Please give back all the records exactly, but keep the pictures out.
**** DATA PROVIDED ****
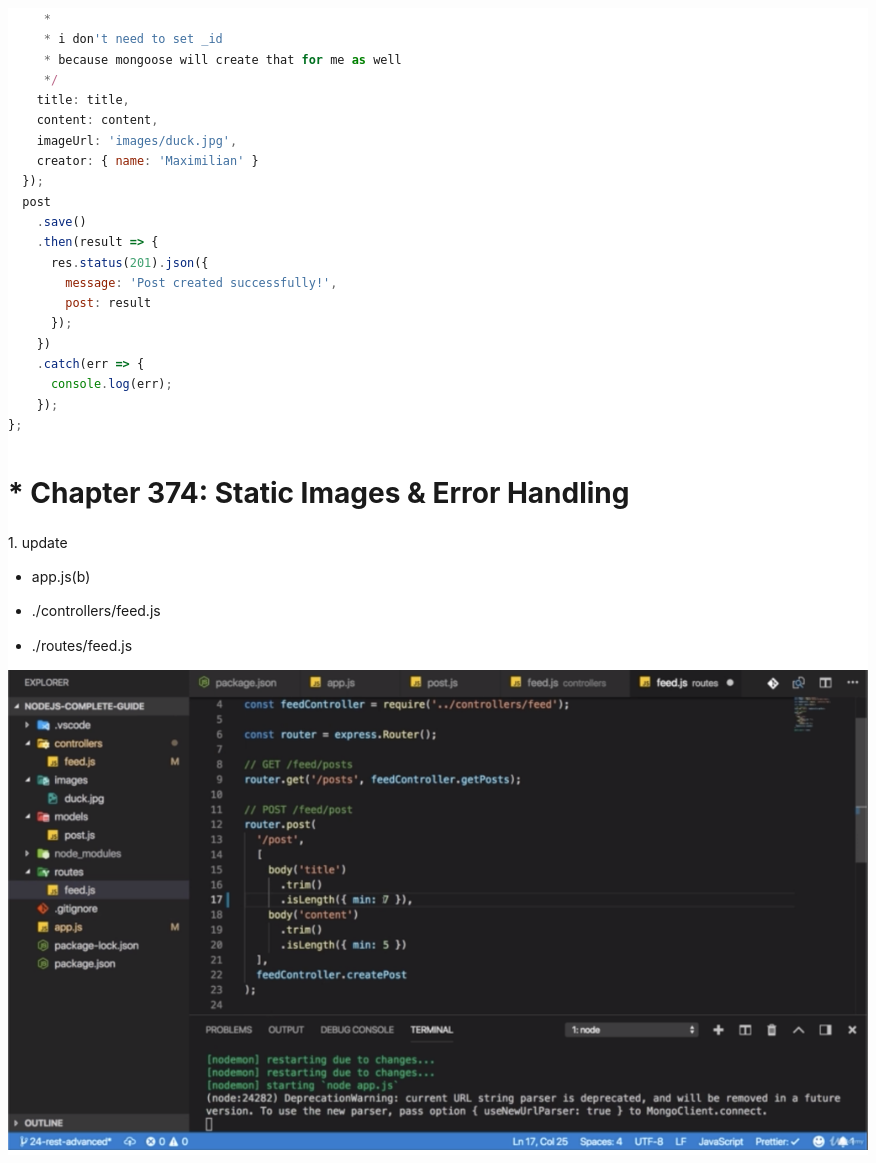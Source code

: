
 ```js
     * 
     * i don't need to set _id
     * because mongoose will create that for me as well
     */
    title: title,
    content: content,
    imageUrl: 'images/duck.jpg',
    creator: { name: 'Maximilian' }
  });
  post
    .save()
    .then(result => {
      res.status(201).json({
        message: 'Post created successfully!',
        post: result
      });
    })
    .catch(err => {
      console.log(err);
    });
};

```

\* Chapter 374: Static Images & Error Handling
==============================================

1\. update

- app.js(b)

- ./controllers/feed.js

- ./routes/feed.js

![](images/374-static-images-and-error-handling-1.png)
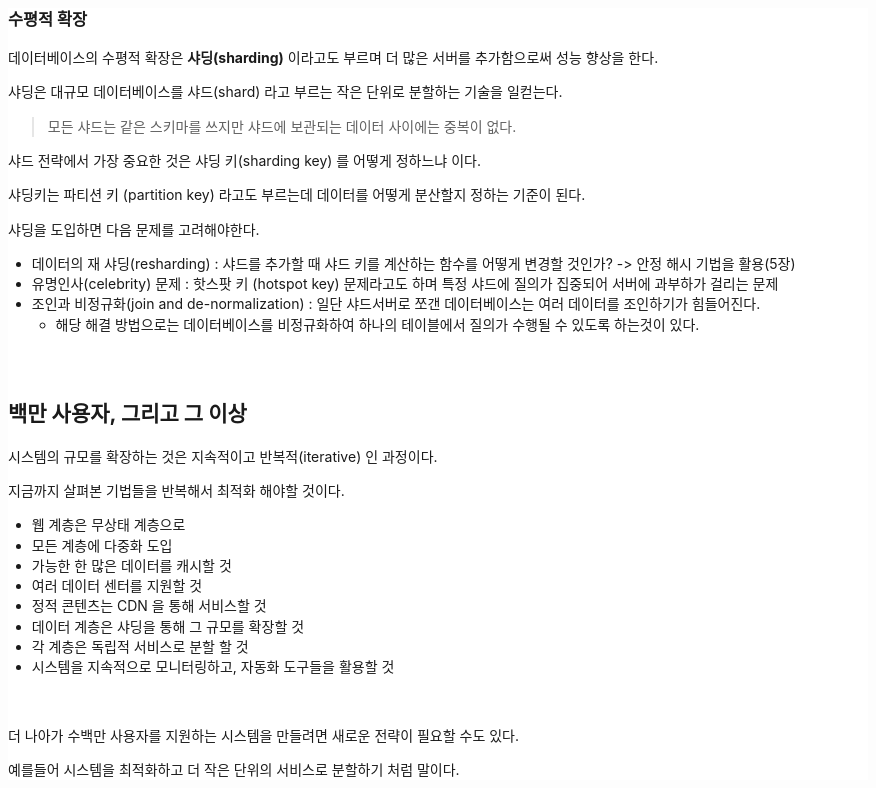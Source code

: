 ### 수평적 확장

데이터베이스의 수평적 확장은 **샤딩(sharding)** 이라고도 부르며 더 많은 서버를 추가함으로써 성능 향상을 한다.

샤딩은 대규모 데이터베이스를 샤드(shard) 라고 부르는 작은 단위로 분할하는 기술을 일컫는다.

> 모든 샤드는 같은 스키마를 쓰지만 샤드에 보관되는 데이터 사이에는 중복이 없다.

샤드 전략에서 가장 중요한 것은 샤딩 키(sharding key) 를 어떻게 정하느냐 이다.

샤딩키는 파티션 키 (partition key) 라고도 부르는데 데이터를 어떻게 분산할지 정하는 기준이 된다.

샤딩을 도입하면 다음 문제를 고려해야한다.

- 데이터의 재 샤딩(resharding) : 샤드를 추가할 때 샤드 키를 계산하는 함수를 어떻게 변경할 것인가? -> 안정 해시 기법을 활용(5장)
- 유명인사(celebrity) 문제 : 핫스팟 키 (hotspot key) 문제라고도 하며 특정 샤드에 질의가 집중되어 서버에 과부하가 걸리는 문제
- 조인과 비정규화(join and de-normalization) : 일단 샤드서버로 쪼갠 데이터베이스는 여러 데이터를 조인하기가 힘들어진다.
    - 해당 해결 방법으로는 데이터베이스를 비정규화하여 하나의 테이블에서 질의가 수행될 수 있도록 하는것이 있다.

<br/>

## 백만 사용자, 그리고 그 이상

시스템의 규모를 확장하는 것은 지속적이고 반복적(iterative) 인 과정이다.

지금까지 살펴본 기법들을 반복해서 최적화 해야할 것이다.

- 웹 계층은 무상태 계층으로
- 모든 계층에 다중화 도입
- 가능한 한 많은 데이터를 캐시할 것
- 여러 데이터 센터를 지원할 것
- 정적 콘텐츠는 CDN 을 통해 서비스할 것
- 데이터 계층은 샤딩을 통해 그 규모를 확장할 것
- 각 계층은 독립적 서비스로 분할 할 것
- 시스템을 지속적으로 모니터링하고, 자동화 도구들을 활용할 것

<br/>

더 나아가 수백만 사용자를 지원하는 시스템을 만들려면 새로운 전략이 필요할 수도 있다.

예를들어 시스템을 최적화하고 더 작은 단위의 서비스로 분할하기 처럼 말이다.



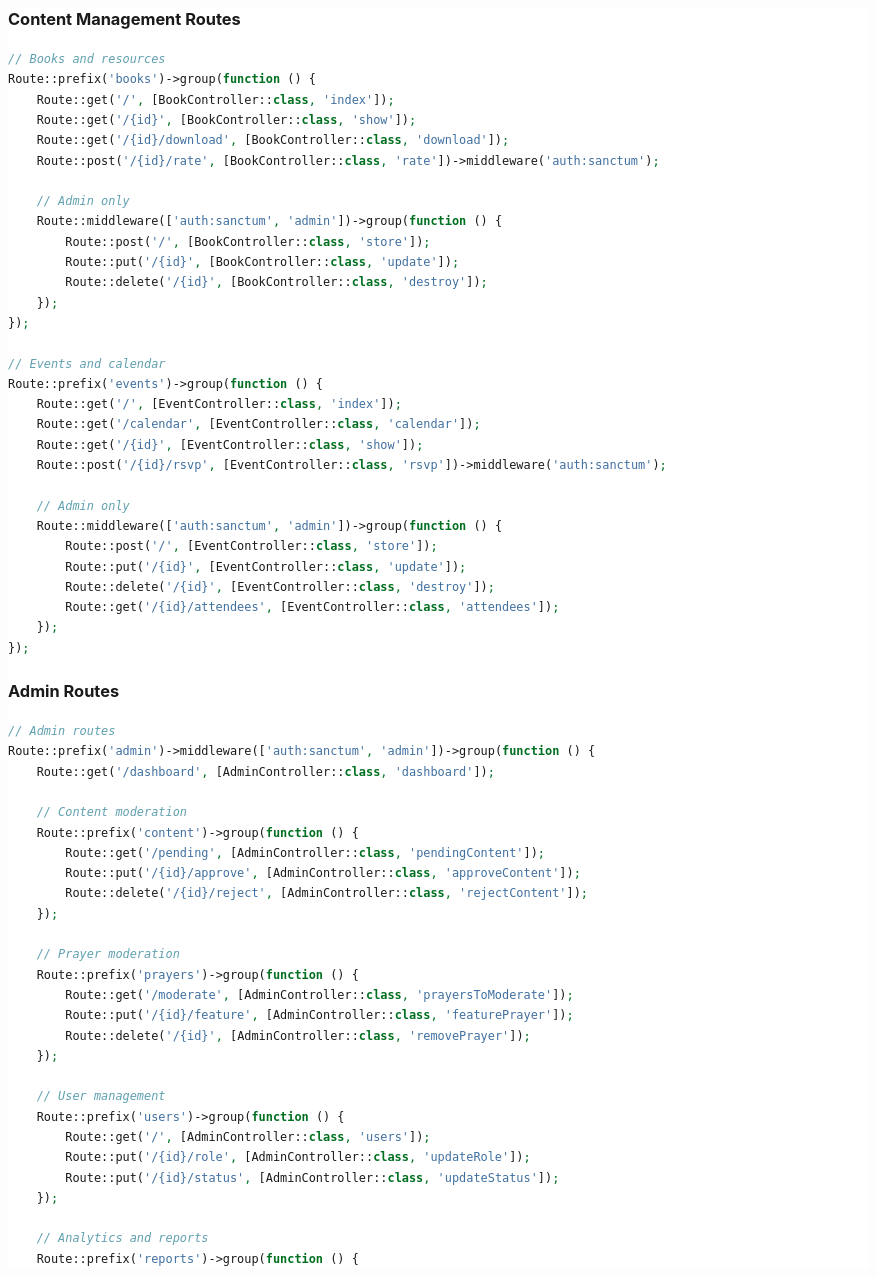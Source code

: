 ### Content Management Routes
```php
// Books and resources
Route::prefix('books')->group(function () {
    Route::get('/', [BookController::class, 'index']);
    Route::get('/{id}', [BookController::class, 'show']);
    Route::get('/{id}/download', [BookController::class, 'download']);
    Route::post('/{id}/rate', [BookController::class, 'rate'])->middleware('auth:sanctum');
    
    // Admin only
    Route::middleware(['auth:sanctum', 'admin'])->group(function () {
        Route::post('/', [BookController::class, 'store']);
        Route::put('/{id}', [BookController::class, 'update']);
        Route::delete('/{id}', [BookController::class, 'destroy']);
    });
});

// Events and calendar
Route::prefix('events')->group(function () {
    Route::get('/', [EventController::class, 'index']);
    Route::get('/calendar', [EventController::class, 'calendar']);
    Route::get('/{id}', [EventController::class, 'show']);
    Route::post('/{id}/rsvp', [EventController::class, 'rsvp'])->middleware('auth:sanctum');
    
    // Admin only
    Route::middleware(['auth:sanctum', 'admin'])->group(function () {
        Route::post('/', [EventController::class, 'store']);
        Route::put('/{id}', [EventController::class, 'update']);
        Route::delete('/{id}', [EventController::class, 'destroy']);
        Route::get('/{id}/attendees', [EventController::class, 'attendees']);
    });
});
```

### Admin Routes
```php
// Admin routes
Route::prefix('admin')->middleware(['auth:sanctum', 'admin'])->group(function () {
    Route::get('/dashboard', [AdminController::class, 'dashboard']);
    
    // Content moderation
    Route::prefix('content')->group(function () {
        Route::get('/pending', [AdminController::class, 'pendingContent']);
        Route::put('/{id}/approve', [AdminController::class, 'approveContent']);
        Route::delete('/{id}/reject', [AdminController::class, 'rejectContent']);
    });
    
    // Prayer moderation
    Route::prefix('prayers')->group(function () {
        Route::get('/moderate', [AdminController::class, 'prayersToModerate']);
        Route::put('/{id}/feature', [AdminController::class, 'featurePrayer']);
        Route::delete('/{id}', [AdminController::class, 'removePrayer']);
    });
    
    // User management
    Route::prefix('users')->group(function () {
        Route::get('/', [AdminController::class, 'users']);
        Route::put('/{id}/role', [AdminController::class, 'updateRole']);
        Route::put('/{id}/status', [AdminController::class, 'updateStatus']);
    });
    
    // Analytics and reports
    Route::prefix('reports')->group(function () {
```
****
**ANSWER AREA:**
Source code

:
 ```js
     * 
     * i don't need to set _id
     * because mongoose will create that for me as well
     */
    title: title,
    content: content,
    imageUrl: 'images/duck.jpg',
    creator: { name: 'Maximilian' }
  });
  post
    .save()
    .then(result => {
      res.status(201).json({
        message: 'Post created successfully!',
        post: result
      });
    })
    .catch(err => {
      console.log(err);
    });
};

```

\* Chapter 374: Static Images & Error Handling
==============================================

1\. update

- app.js(b)

- ./controllers/feed.js

- ./routes/feed.js

![](images/374-static-images-and-error-handling-1.png)
Source code

: ### 수평적 확장

데이터베이스의 수평적 확장은 **샤딩(sharding)** 이라고도 부르며 더 많은 서버를 추가함으로써 성능 향상을 한다.

샤딩은 대규모 데이터베이스를 샤드(shard) 라고 부르는 작은 단위로 분할하는 기술을 일컫는다.

> 모든 샤드는 같은 스키마를 쓰지만 샤드에 보관되는 데이터 사이에는 중복이 없다.

샤드 전략에서 가장 중요한 것은 샤딩 키(sharding key) 를 어떻게 정하느냐 이다.

샤딩키는 파티션 키 (partition key) 라고도 부르는데 데이터를 어떻게 분산할지 정하는 기준이 된다.

샤딩을 도입하면 다음 문제를 고려해야한다.

- 데이터의 재 샤딩(resharding) : 샤드를 추가할 때 샤드 키를 계산하는 함수를 어떻게 변경할 것인가? -> 안정 해시 기법을 활용(5장)
- 유명인사(celebrity) 문제 : 핫스팟 키 (hotspot key) 문제라고도 하며 특정 샤드에 질의가 집중되어 서버에 과부하가 걸리는 문제
- 조인과 비정규화(join and de-normalization) : 일단 샤드서버로 쪼갠 데이터베이스는 여러 데이터를 조인하기가 힘들어진다.
    - 해당 해결 방법으로는 데이터베이스를 비정규화하여 하나의 테이블에서 질의가 수행될 수 있도록 하는것이 있다.

<br/>

## 백만 사용자, 그리고 그 이상

시스템의 규모를 확장하는 것은 지속적이고 반복적(iterative) 인 과정이다.

지금까지 살펴본 기법들을 반복해서 최적화 해야할 것이다.

- 웹 계층은 무상태 계층으로
- 모든 계층에 다중화 도입
- 가능한 한 많은 데이터를 캐시할 것
- 여러 데이터 센터를 지원할 것
- 정적 콘텐츠는 CDN 을 통해 서비스할 것
- 데이터 계층은 샤딩을 통해 그 규모를 확장할 것
- 각 계층은 독립적 서비스로 분할 할 것
- 시스템을 지속적으로 모니터링하고, 자동화 도구들을 활용할 것

<br/>

더 나아가 수백만 사용자를 지원하는 시스템을 만들려면 새로운 전략이 필요할 수도 있다.

예를들어 시스템을 최적화하고 더 작은 단위의 서비스로 분할하기 처럼 말이다.



Source code

: ### Content Management Routes
```php
// Books and resources
Route::prefix('books')->group(function () {
    Route::get('/', [BookController::class, 'index']);
    Route::get('/{id}', [BookController::class, 'show']);
    Route::get('/{id}/download', [BookController::class, 'download']);
    Route::post('/{id}/rate', [BookController::class, 'rate'])->middleware('auth:sanctum');
    
    // Admin only
    Route::middleware(['auth:sanctum', 'admin'])->group(function () {
        Route::post('/', [BookController::class, 'store']);
        Route::put('/{id}', [BookController::class, 'update']);
        Route::delete('/{id}', [BookController::class, 'destroy']);
    });
});

// Events and calendar
Route::prefix('events')->group(function () {
    Route::get('/', [EventController::class, 'index']);
    Route::get('/calendar', [EventController::class, 'calendar']);
    Route::get('/{id}', [EventController::class, 'show']);
    Route::post('/{id}/rsvp', [EventController::class, 'rsvp'])->middleware('auth:sanctum');
    
    // Admin only
    Route::middleware(['auth:sanctum', 'admin'])->group(function () {
        Route::post('/', [EventController::class, 'store']);
        Route::put('/{id}', [EventController::class, 'update']);
        Route::delete('/{id}', [EventController::class, 'destroy']);
        Route::get('/{id}/attendees', [EventController::class, 'attendees']);
    });
});
```

### Admin Routes
```php
// Admin routes
Route::prefix('admin')->middleware(['auth:sanctum', 'admin'])->group(function () {
    Route::get('/dashboard', [AdminController::class, 'dashboard']);
    
    // Content moderation
    Route::prefix('content')->group(function () {
        Route::get('/pending', [AdminController::class, 'pendingContent']);
        Route::put('/{id}/approve', [AdminController::class, 'approveContent']);
        Route::delete('/{id}/reject', [AdminController::class, 'rejectContent']);
    });
    
    // Prayer moderation
    Route::prefix('prayers')->group(function () {
        Route::get('/moderate', [AdminController::class, 'prayersToModerate']);
        Route::put('/{id}/feature', [AdminController::class, 'featurePrayer']);
        Route::delete('/{id}', [AdminController::class, 'removePrayer']);
    });
    
    // User management
    Route::prefix('users')->group(function () {
        Route::get('/', [AdminController::class, 'users']);
        Route::put('/{id}/role', [AdminController::class, 'updateRole']);
        Route::put('/{id}/status', [AdminController::class, 'updateStatus']);
    });
    
    // Analytics and reports
    Route::prefix('reports')->group(function () {
```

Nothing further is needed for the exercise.